There was a message there and it took me a few moments to grasp it.
It’s understandable there are those that perhaps feel like her luxury fashion brand didn’t have legs as she is more of a beautiful babe. It’s a fair point. Although her undeniable sex appeal and attention to diversity do sell lingerie (Savage x Fenty heart eyes), she isn’t really a lingerie designer either, right? Nor was she a beauty pro before she launched her sell-out Fenty Beauty range.
So it made me question whether there’s something else going on and whether we should be questioning the landscape of luxury when it comes to Black ownership and where exactly representation fits into this conversation.
One of the arguments for the closure of Fenty is that her core audience is ultimately not a luxury buyer. “I believe that the clothes haven’t done as much as beauty and lingerie, but that may be because Rihanna’s current demographic/core audience is millennial/gen Z Black, men, and women.
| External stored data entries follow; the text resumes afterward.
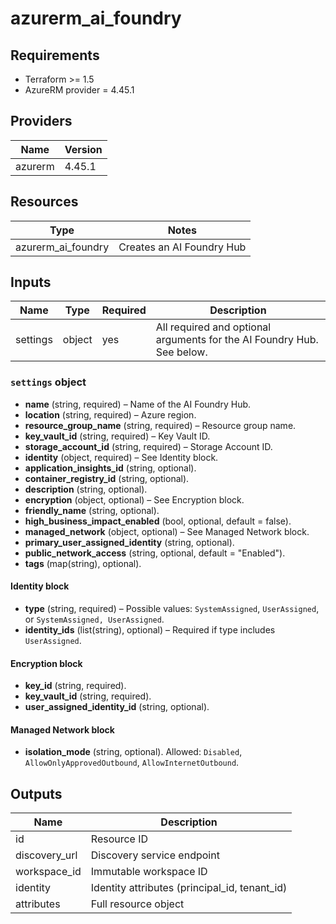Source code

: # azurerm_ai_foundry

## Requirements
- Terraform >= 1.5
- AzureRM provider = 4.45.1

## Providers
| Name | Version |
|------|---------|
| azurerm | 4.45.1 |

## Resources
| Type | Notes |
|------|-------|
| azurerm_ai_foundry | Creates an AI Foundry Hub |

## Inputs
| Name | Type | Required | Description |
|------|------|----------|-------------|
| settings | object | yes | All required and optional arguments for the AI Foundry Hub. See below. |

### `settings` object
- **name** (string, required) – Name of the AI Foundry Hub.  
- **location** (string, required) – Azure region.  
- **resource_group_name** (string, required) – Resource group name.  
- **key_vault_id** (string, required) – Key Vault ID.  
- **storage_account_id** (string, required) – Storage Account ID.  
- **identity** (object, required) – See Identity block.  
- **application_insights_id** (string, optional).  
- **container_registry_id** (string, optional).  
- **description** (string, optional).  
- **encryption** (object, optional) – See Encryption block.  
- **friendly_name** (string, optional).  
- **high_business_impact_enabled** (bool, optional, default = false).  
- **managed_network** (object, optional) – See Managed Network block.  
- **primary_user_assigned_identity** (string, optional).  
- **public_network_access** (string, optional, default = "Enabled").  
- **tags** (map(string), optional).  

#### Identity block
- **type** (string, required) – Possible values: `SystemAssigned`, `UserAssigned`, or `SystemAssigned, UserAssigned`.  
- **identity_ids** (list(string), optional) – Required if type includes `UserAssigned`.  

#### Encryption block
- **key_id** (string, required).  
- **key_vault_id** (string, required).  
- **user_assigned_identity_id** (string, optional).  

#### Managed Network block
- **isolation_mode** (string, optional). Allowed: `Disabled`, `AllowOnlyApprovedOutbound`, `AllowInternetOutbound`.  

## Outputs
| Name | Description |
|------|-------------|
| id | Resource ID |
| discovery_url | Discovery service endpoint |
| workspace_id | Immutable workspace ID |
| identity | Identity attributes (principal_id, tenant_id) |
| attributes | Full resource object |
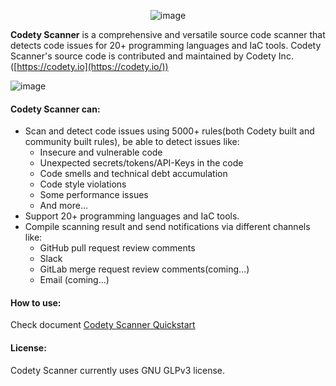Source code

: <div align="center">

![image](https://www.codety.io/assets/img/logo_128.png)


</div>

**Codety Scanner** is a comprehensive and versatile source code scanner that detects code issues for 20+ programming languages and IaC tools. Codety Scanner's source code is contributed and maintained by Codety Inc.([https://codety.io](https://codety.io/))
  
![image](https://www.codety.io/assets/img/hero-3.png)

#### Codety Scanner can: 
* Scan and detect code issues using 5000+ rules(both Codety built and community built rules), be able to detect issues like:  
  * Insecure and vulnerable code
  * Unexpected secrets/tokens/API-Keys in the code
  * Code smells and technical debt accumulation
  * Code style violations
  * Some performance issues
  * And more...
* Support 20+ programming languages and IaC tools.
* Compile scanning result and send notifications via different channels like:
  * GitHub pull request review comments
  * Slack
  * GitLab merge request review comments(coming...)
  * Email (coming...)

#### How to use:
Check document [Codety Scanner Quickstart](https://docs.codety.io/docs/quickstart/index)

#### License:
Codety Scanner currently uses GNU GLPv3 license.

 
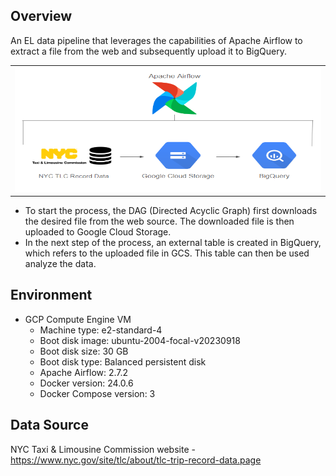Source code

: ## Overview

An EL data pipeline that leverages the capabilities of Apache Airflow to extract a file from the web and subsequently upload it to BigQuery. 

<table>
  <tr>
    <td><img src="/docs/images/project_overview.png" title="Project Overview" width="600" height="200"/></td>
  </tr>
</table>

- To start the process, the DAG (Directed Acyclic Graph) first downloads the desired file from the web source. The downloaded file is then uploaded to Google Cloud Storage. 
- In the next step of the process, an external table is created in BigQuery, which refers to the uploaded file in GCS. This table can then be used analyze the data.

## Environment

+ GCP Compute Engine VM 
  - Machine type: e2-standard-4
  - Boot disk image: ubuntu-2004-focal-v20230918
  - Boot disk size: 30 GB
  - Boot disk type: Balanced persistent disk
  - Apache Airflow: 2.7.2
  - Docker version: 24.0.6
  - Docker Compose version: 3
  
## Data Source
NYC Taxi & Limousine Commission website - https://www.nyc.gov/site/tlc/about/tlc-trip-record-data.page
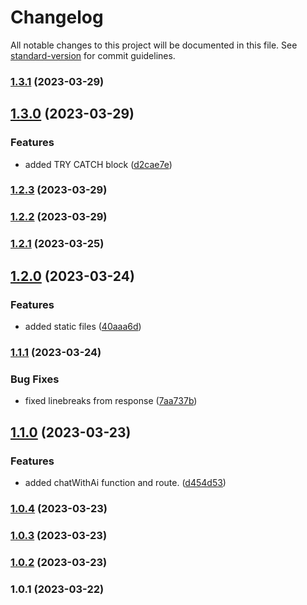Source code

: # Changelog

All notable changes to this project will be documented in this file. See [standard-version](https://github.com/conventional-changelog/standard-version) for commit guidelines.

### [1.3.1](https://github.com/actuallyzefe/aiChat/compare/v1.3.0...v1.3.1) (2023-03-29)

## [1.3.0](https://github.com/actuallyzefe/aiChat/compare/v1.2.3...v1.3.0) (2023-03-29)


### Features

* added TRY CATCH block ([d2cae7e](https://github.com/actuallyzefe/aiChat/commit/d2cae7e099713b1c3cea05848598b6297bf8d615))

### [1.2.3](https://github.com/actuallyzefe/aiChat/compare/v1.2.2...v1.2.3) (2023-03-29)

### [1.2.2](https://github.com/actuallyzefe/aiChat/compare/v1.2.1...v1.2.2) (2023-03-29)

### [1.2.1](https://github.com/actuallyzefe/aiChat/compare/v1.2.0...v1.2.1) (2023-03-25)

## [1.2.0](https://github.com/actuallyzefe/aiChat/compare/v1.1.1...v1.2.0) (2023-03-24)


### Features

* added static files ([40aaa6d](https://github.com/actuallyzefe/aiChat/commit/40aaa6d4dd2424dd2e1e84aab559a50b970adf22))

### [1.1.1](https://github.com/actuallyzefe/aiChat/compare/v1.1.0...v1.1.1) (2023-03-24)


### Bug Fixes

* fixed linebreaks from response ([7aa737b](https://github.com/actuallyzefe/aiChat/commit/7aa737b4391df56d89d93e2826e35503b2c25438))

## [1.1.0](https://github.com/actuallyzefe/aiChat/compare/v1.0.4...v1.1.0) (2023-03-23)


### Features

* added chatWithAi function and route. ([d454d53](https://github.com/actuallyzefe/aiChat/commit/d454d53f3ad372e4b0c9c503a538d6288e1a3e55))

### [1.0.4](https://github.com/actuallyzefe/aiChat/compare/v1.0.3...v1.0.4) (2023-03-23)

### [1.0.3](https://github.com/actuallyzefe/aiChat/compare/v1.0.2...v1.0.3) (2023-03-23)

### [1.0.2](https://github.com/actuallyzefe/aiChat/compare/v1.0.1...v1.0.2) (2023-03-23)

### 1.0.1 (2023-03-22)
” says creative consultant Arrieta Mujay Bärg, 41, who was a former Head of PR and Marketing for River Island and led Rihanna x River Island 13’ collection. “However Fenty fashion house has only been opened for less than two years and it takes time to develop a following when you are doing something different from the norm,” Bärg adds.
The same may be said for a lot of Black designers like the super trendy Telfar Clemens and the super edgy, cool, and monotone Cold Laundry founder Ola Alabi, who often attract a more ‘urban demographic’ for lack of a better word.
By no means is that a bad thing, but of course for sustainable success, there is a need to appeal to as wide an audience as possible. Gaining respect across the board in that space is a hard task, but it’s lazy to assume that consumerism within the Black community or a specific generation is capped at a price point.
Bärg agrees to add: “On the same note. It would be inaccurate to say that her, having a majority Black following is the reason that the brand has failed. Developing a high-quality luxury brand and sticking to it is no easy task.” Barg believes that the same level of grace is not allowed fairly, and that may support the case as to why we see so few successful Black-owned/Black-led luxury businesses.
“Case in point: Edun – the brand fronted by Bono and wife Ali Hewson made LVMH a loss of $28million in a space of five years, and every year they were given the benefit of the doubt and they kept feeding in cash until there was no turning back,” says Bärg.